Operating costs also added slight upwards pressure on contract rates. The cost of running a 40-tonne long-haul truck increased in Q4 2025, according to Comité National Routier data. Diesel rose 0.66% q-o-q. Driver costs increased 1.28%, up from 1.22% the previous quarter, though they're still below 2024 levels. Finance and insurance costs rose the most (4.23%). Meanwhile, new truck registrations across the EU grew 6% in Q3 2025, per ACEA, a sign that capacity is slowly increasing.
IRU Senior Director for Strategy and Development Vincent Erard said, "Last year was full of uncertainty for transport operators, as the global economy and international trade experienced significant turmoil. Despite steady road freight volumes in the EU and relatively positive industry output, operators must navigate unfamiliar market conditions while adapting to disruptive regulations, including new tolling schemes and potential fossil fuel tax increases. These uncertainties have long-term implications, such as delayed investments in new equipment, which could jeopardise future capacity. We must change how we see transport. It's not a commodity; it's a resource to nurture for a more sustainable future. To achieve this, we need to support operators with the right enabling conditions."
Looking ahead, inflation should ease to just under 2% in 2026, which is good news for purchasing power. A stronger euro and cheaper energy will help stimulate consumption, therefore putting upwards pressure on rates, though real wage growth will decelerate compared to 2025. Competitive pressure from Chinese imports might put more upwards pressure on port routes, inching rates upwards.
Southern EU countries should continue outperforming in 2026, though not as dramatically as in 2025. Slowdown is already taking place in Spain and Italy, which could translate to softer spot rate increases in those markets. Germany's economic growth is set for a considerable rebound, while France's economy is set to grow 0.9% in 2026, according to Eurostat. EU growth is expected to reach 1.4% in the upcoming year, according to the European Commission's autumn forecast, thus there could be moderate rate growth as demand recovers.
The Ti x Upply x IRU European Road Freight Sentiment Index declined by 2.0 index points to 10.7 in Q4 2025, indicating that bullish expectations for European road freight rates moderated slightly towards the end of the year, though the overall sentiment is still leaning towards an increase in rates.
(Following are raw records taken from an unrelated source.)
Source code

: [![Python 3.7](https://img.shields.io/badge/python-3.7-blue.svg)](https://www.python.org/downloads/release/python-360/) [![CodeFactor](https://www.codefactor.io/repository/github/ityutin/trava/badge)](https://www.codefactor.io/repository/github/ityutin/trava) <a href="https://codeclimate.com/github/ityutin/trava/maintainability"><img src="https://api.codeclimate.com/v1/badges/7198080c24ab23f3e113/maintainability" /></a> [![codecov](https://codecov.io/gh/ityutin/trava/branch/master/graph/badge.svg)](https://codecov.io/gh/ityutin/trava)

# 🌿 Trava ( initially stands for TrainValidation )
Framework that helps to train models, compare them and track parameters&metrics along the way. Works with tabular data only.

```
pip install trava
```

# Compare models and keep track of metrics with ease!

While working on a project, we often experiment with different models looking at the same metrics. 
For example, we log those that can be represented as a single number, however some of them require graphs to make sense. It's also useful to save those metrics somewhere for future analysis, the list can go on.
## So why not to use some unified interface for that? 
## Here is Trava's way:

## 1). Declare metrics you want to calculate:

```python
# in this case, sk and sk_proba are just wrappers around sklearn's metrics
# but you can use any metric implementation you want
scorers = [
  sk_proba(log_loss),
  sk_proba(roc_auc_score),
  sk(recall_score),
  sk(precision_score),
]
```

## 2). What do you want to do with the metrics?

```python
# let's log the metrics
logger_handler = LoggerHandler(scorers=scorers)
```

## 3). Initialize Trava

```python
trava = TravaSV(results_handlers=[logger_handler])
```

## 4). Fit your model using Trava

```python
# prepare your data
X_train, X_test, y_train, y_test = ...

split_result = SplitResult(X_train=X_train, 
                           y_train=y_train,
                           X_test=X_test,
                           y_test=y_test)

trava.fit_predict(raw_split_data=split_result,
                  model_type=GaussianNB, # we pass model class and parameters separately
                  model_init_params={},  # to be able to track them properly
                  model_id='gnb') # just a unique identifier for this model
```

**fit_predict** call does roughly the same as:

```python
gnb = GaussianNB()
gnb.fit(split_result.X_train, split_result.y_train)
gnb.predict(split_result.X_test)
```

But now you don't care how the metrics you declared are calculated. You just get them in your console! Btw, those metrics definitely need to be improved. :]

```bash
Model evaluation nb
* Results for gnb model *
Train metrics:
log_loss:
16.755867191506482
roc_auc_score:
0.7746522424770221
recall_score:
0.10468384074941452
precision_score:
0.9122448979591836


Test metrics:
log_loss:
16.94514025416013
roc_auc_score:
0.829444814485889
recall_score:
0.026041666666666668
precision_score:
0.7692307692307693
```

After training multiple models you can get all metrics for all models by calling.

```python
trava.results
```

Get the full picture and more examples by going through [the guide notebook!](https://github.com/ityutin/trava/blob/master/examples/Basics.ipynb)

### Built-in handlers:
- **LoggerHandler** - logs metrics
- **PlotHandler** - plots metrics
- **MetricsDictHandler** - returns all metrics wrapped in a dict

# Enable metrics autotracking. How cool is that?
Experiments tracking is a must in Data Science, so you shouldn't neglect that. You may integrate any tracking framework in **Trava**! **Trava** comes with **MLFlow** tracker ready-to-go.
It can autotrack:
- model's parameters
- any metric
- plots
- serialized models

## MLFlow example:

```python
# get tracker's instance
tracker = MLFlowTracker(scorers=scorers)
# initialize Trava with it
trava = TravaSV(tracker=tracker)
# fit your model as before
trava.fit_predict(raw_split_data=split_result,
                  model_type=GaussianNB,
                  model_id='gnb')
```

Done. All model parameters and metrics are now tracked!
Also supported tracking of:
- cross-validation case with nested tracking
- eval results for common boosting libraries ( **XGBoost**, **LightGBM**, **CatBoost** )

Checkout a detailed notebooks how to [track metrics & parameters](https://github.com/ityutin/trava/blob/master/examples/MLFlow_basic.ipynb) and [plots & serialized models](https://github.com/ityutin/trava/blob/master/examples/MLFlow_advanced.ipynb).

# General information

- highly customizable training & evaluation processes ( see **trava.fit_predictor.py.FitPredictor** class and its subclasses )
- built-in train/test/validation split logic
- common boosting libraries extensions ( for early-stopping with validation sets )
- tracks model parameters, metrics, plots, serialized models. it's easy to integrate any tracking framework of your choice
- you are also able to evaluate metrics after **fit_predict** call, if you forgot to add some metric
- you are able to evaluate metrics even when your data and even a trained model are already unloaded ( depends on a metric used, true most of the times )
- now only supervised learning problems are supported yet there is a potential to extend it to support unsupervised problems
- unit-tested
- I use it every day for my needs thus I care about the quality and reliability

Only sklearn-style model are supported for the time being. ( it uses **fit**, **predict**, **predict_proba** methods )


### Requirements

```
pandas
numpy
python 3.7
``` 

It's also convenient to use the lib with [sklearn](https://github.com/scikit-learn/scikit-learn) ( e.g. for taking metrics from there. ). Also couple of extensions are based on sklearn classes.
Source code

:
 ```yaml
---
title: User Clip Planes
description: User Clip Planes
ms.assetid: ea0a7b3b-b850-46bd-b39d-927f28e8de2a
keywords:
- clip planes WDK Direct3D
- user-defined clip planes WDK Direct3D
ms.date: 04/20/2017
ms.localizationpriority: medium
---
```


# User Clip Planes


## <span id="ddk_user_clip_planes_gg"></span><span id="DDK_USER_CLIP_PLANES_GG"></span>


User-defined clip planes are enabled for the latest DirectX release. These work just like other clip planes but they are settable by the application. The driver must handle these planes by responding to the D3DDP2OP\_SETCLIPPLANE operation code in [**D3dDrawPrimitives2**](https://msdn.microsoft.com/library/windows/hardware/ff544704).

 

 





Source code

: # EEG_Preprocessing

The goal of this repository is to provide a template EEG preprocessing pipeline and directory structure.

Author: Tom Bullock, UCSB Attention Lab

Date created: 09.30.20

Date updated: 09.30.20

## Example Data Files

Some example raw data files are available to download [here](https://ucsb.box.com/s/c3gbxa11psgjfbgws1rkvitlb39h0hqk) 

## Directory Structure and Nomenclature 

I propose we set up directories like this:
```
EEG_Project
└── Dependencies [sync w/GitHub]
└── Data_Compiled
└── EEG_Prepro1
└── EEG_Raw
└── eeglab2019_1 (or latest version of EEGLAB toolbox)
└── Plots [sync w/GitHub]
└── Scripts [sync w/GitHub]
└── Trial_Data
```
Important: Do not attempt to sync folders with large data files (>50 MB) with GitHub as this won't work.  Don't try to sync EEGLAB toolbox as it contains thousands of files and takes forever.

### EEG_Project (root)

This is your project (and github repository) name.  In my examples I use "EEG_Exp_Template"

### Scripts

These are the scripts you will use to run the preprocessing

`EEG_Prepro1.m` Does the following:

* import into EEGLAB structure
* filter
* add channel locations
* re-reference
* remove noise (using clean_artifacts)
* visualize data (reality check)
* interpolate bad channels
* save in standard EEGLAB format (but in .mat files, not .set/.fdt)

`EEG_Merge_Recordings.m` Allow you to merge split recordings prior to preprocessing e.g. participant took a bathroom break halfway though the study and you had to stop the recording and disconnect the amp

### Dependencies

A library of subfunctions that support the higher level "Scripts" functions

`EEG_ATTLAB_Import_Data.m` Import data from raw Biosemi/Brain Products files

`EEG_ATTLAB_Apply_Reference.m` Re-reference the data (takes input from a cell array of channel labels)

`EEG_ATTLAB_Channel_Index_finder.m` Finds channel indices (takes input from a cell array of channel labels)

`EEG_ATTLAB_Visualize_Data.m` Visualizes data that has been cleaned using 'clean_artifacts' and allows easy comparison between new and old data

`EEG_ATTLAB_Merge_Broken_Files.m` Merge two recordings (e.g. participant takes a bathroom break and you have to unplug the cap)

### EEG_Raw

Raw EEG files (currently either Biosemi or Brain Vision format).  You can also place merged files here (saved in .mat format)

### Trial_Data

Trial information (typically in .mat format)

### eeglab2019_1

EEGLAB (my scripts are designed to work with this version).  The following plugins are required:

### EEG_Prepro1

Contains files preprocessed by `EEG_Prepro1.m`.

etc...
Despite the q-o-q decline in the sentiment index, the majority of respondents continued to expect higher rates: "slight increase" remained the most common response, accounting for 38.2% of all answers, while expectations of a "substantial increase" rose to 11.2%. Flat rate expectations increased to 36%, suggesting limited growth in the first quarter of 2026.
Upply Chief Executive Officer Thomas Larrieu said, "Our data highlights a clear disconnect between contract and spot markets at the end of 2025. Contract rates continue to move higher, supported by forward-looking purchasing and tightening on specific key corridors, while spot pricing remains constrained as short-term demand remains limited and household caution persists. Volumes are rebounding on several major lanes, but not consistently enough to lift the spot market more broadly. Overall, the recovery remains uneven across Europe, with momentum likely to emerge first on selected corridors."